### EXTRACTED RECORDS
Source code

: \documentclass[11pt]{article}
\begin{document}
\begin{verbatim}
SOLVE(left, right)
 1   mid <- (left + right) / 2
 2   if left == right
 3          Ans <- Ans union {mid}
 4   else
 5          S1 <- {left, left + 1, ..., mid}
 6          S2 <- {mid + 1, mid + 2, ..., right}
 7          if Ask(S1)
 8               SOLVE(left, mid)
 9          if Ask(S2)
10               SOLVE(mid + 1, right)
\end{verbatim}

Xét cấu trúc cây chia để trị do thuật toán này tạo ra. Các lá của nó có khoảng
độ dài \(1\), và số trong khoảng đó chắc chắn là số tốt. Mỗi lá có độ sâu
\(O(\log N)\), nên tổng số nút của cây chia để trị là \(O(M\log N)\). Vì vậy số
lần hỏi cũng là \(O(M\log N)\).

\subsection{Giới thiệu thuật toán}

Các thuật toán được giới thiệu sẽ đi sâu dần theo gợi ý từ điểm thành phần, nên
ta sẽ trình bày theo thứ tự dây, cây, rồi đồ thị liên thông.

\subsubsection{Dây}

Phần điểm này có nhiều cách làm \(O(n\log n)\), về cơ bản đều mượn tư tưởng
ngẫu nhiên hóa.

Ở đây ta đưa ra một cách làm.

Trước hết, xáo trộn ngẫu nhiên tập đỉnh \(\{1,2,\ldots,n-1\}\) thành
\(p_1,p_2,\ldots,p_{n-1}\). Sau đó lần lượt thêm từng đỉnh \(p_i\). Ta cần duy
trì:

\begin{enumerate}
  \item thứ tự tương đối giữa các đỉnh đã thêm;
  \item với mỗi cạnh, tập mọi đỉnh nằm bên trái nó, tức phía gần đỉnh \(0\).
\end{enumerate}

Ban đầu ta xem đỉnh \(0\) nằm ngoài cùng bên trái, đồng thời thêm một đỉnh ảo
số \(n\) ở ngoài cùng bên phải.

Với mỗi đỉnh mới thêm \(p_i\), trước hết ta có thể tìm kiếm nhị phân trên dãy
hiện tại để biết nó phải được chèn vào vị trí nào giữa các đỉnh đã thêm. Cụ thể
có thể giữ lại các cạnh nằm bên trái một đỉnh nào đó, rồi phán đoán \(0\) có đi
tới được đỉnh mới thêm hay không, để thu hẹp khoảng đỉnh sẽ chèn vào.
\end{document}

### DIRECTIONS
Please show the lines in the entries above that hold the string "chèn".

### SOLUTION TO THIS TASK
hiện tại để biết nó phải được chèn vào vị trí nào giữa các đỉnh đã thêm. Cụ thể
tới được đỉnh mới thêm hay không, để thu hẹp khoảng đỉnh sẽ chèn vào.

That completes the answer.